Hunter’s loathing of both Bush administrations was clear early on in both cases as he would recount in his various collections the “Gonzo papers”. A series of books set throughout the 80s, 90s and 00s that, when read cover to cover in order, expose an extremely disturbing and depraved era with wit, humour and crystal clear observation.

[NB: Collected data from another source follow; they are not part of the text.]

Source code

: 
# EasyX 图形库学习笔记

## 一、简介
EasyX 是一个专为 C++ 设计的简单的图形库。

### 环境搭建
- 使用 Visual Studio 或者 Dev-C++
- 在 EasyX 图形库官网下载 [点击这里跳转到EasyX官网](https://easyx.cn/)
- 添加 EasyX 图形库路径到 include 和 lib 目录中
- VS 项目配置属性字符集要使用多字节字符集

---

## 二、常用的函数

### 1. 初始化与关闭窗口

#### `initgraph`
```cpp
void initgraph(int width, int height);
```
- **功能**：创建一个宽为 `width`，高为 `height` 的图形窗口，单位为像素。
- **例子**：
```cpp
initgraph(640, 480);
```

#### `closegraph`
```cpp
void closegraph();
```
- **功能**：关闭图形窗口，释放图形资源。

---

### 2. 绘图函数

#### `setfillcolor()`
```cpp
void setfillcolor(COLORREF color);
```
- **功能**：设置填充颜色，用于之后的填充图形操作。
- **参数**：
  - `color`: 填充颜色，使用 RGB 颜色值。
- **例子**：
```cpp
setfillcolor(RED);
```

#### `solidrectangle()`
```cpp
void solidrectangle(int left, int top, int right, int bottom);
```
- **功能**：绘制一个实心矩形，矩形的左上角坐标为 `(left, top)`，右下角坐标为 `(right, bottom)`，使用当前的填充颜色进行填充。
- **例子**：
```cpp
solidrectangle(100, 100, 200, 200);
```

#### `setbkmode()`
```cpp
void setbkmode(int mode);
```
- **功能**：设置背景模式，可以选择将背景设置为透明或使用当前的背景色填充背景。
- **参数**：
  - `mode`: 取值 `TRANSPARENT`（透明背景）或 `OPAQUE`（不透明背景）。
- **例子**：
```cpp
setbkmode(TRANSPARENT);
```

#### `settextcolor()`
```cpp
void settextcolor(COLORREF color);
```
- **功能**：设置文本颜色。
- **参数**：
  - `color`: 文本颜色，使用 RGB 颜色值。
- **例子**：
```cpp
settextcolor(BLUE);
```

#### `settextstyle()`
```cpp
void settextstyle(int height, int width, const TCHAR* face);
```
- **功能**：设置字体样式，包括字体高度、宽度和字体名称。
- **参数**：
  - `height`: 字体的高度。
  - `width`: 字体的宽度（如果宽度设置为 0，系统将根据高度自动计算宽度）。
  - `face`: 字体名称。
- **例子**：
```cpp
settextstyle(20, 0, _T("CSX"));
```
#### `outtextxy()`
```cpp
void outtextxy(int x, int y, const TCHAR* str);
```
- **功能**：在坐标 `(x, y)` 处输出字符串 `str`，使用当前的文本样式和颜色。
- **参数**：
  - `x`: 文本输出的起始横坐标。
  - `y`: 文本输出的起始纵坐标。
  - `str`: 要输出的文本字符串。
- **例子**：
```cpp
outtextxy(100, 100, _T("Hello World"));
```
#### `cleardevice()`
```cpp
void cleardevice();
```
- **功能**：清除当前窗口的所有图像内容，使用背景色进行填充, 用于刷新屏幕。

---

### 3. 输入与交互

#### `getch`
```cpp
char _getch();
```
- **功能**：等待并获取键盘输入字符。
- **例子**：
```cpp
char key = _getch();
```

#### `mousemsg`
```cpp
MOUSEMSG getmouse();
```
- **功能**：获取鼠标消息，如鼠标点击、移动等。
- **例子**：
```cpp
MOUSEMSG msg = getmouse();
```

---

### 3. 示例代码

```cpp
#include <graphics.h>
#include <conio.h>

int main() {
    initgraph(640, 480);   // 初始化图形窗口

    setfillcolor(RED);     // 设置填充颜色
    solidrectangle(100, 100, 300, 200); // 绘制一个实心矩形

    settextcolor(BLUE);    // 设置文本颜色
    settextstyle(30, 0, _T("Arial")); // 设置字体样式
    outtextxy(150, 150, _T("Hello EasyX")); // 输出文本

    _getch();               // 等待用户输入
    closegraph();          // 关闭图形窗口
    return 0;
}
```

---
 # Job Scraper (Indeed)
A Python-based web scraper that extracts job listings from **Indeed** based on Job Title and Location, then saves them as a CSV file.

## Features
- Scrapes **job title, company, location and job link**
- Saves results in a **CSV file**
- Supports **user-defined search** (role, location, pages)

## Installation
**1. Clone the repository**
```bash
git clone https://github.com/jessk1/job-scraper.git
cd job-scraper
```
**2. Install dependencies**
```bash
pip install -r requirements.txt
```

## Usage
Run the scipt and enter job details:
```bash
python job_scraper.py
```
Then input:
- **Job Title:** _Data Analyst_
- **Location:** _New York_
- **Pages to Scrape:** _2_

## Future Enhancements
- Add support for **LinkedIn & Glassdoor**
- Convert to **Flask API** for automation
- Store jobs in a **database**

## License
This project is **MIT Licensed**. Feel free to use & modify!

hunter s thompsonHunter S. Thompson died at his home in Woody Creek, Colorado on the 20th of February 2005, committing suicide with a gunshot to the head. His wife Anita Thompson was home along with son Juan, daughter in law Jennifer and grandson Will who were visiting at the time. Juan and Jennifer originally mistook the sound of the gunshot for a book falling and carried on with what they were doing for a few minutes before checking on him. To mark the passing of his father Juan fired a shot-gun into the air.
For his funeral Hunter was shot out of a cannon placed upon a 153 foot tower of his own design. The Gonzo fist.

Even his suicide note reflects his signature mania.

“No More Games. No More Bombs. No More Walking. No More Fun. No More Swimming. 67. That is 17 years past 50. 17 more than I needed or wanted. Boring. I am always bitchy. No Fun — for anybody. 67. You are getting Greedy. Act your old age. Relax — This won’t hurt”

– Hunter S. Thompson

His influence lives on today in the writing of many different like-minded writers and authors and his message shall live on long into the future inspiring writers for years to come. “Some may never live, but the crazy never die.”